**PROBLEM DETAILS**. Please set down the data word for word; images do not go in the copy.

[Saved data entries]
**********

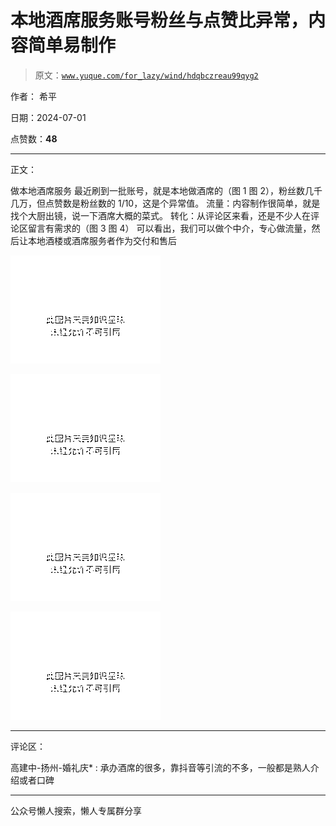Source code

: # 本地酒席服务账号粉丝与点赞比异常，内容简单易制作

> 原文：[`www.yuque.com/for_lazy/wind/hdqbczreau99qyg2`](https://www.yuque.com/for_lazy/wind/hdqbczreau99qyg2)

作者： 希平

日期：2024-07-01

点赞数：**48**

* * *

正文：

做本地酒席服务 最近刷到一批账号，就是本地做酒席的（图 1 图 2），粉丝数几千几万，但点赞数是粉丝数的 1/10，这是个异常值。
流量：内容制作很简单，就是找个大厨出镜，说一下酒席大概的菜式。 转化：从评论区来看，还是不少人在评论区留言有需求的（图 3 图 4）
可以看出，我们可以做个中介，专心做流量，然后让本地酒楼或酒席服务者作为交付和售后

![](img/d49790bc86d68fc2ab2f138bf1ae37dc.png "None")

![](img/96aa0aed9b309d670d51243a97c73585.png "None")

![](img/92212921a8a1c3eaf94e40a4c50f0f18.png "None")

![](img/8577c05a0e304794a527b67146978b28.png "None")

* * *

评论区：

高建中-扬州-婚礼庆* : 承办酒席的很多，靠抖音等引流的不多，一般都是熟人介绍或者口碑

* * *

公众号懒人搜索，懒人专属群分享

**********

**WORKED SOLUTION**.
Source code

: # 本地酒席服务账号粉丝与点赞比异常，内容简单易制作

> 原文：[`www.yuque.com/for_lazy/wind/hdqbczreau99qyg2`](https://www.yuque.com/for_lazy/wind/hdqbczreau99qyg2)

作者： 希平

日期：2024-07-01

点赞数：**48**

* * *

正文：

做本地酒席服务 最近刷到一批账号，就是本地做酒席的（图 1 图 2），粉丝数几千几万，但点赞数是粉丝数的 1/10，这是个异常值。
流量：内容制作很简单，就是找个大厨出镜，说一下酒席大概的菜式。 转化：从评论区来看，还是不少人在评论区留言有需求的（图 3 图 4）
可以看出，我们可以做个中介，专心做流量，然后让本地酒楼或酒席服务者作为交付和售后

![](img/d49790bc86d68fc2ab2f138bf1ae37dc.png "None")

![](img/96aa0aed9b309d670d51243a97c73585.png "None")

![](img/92212921a8a1c3eaf94e40a4c50f0f18.png "None")

![](img/8577c05a0e304794a527b67146978b28.png "None")

* * *

评论区：

高建中-扬州-婚礼庆* : 承办酒席的很多，靠抖音等引流的不多，一般都是熟人介绍或者口碑

* * *

公众号懒人搜索，懒人专属群分享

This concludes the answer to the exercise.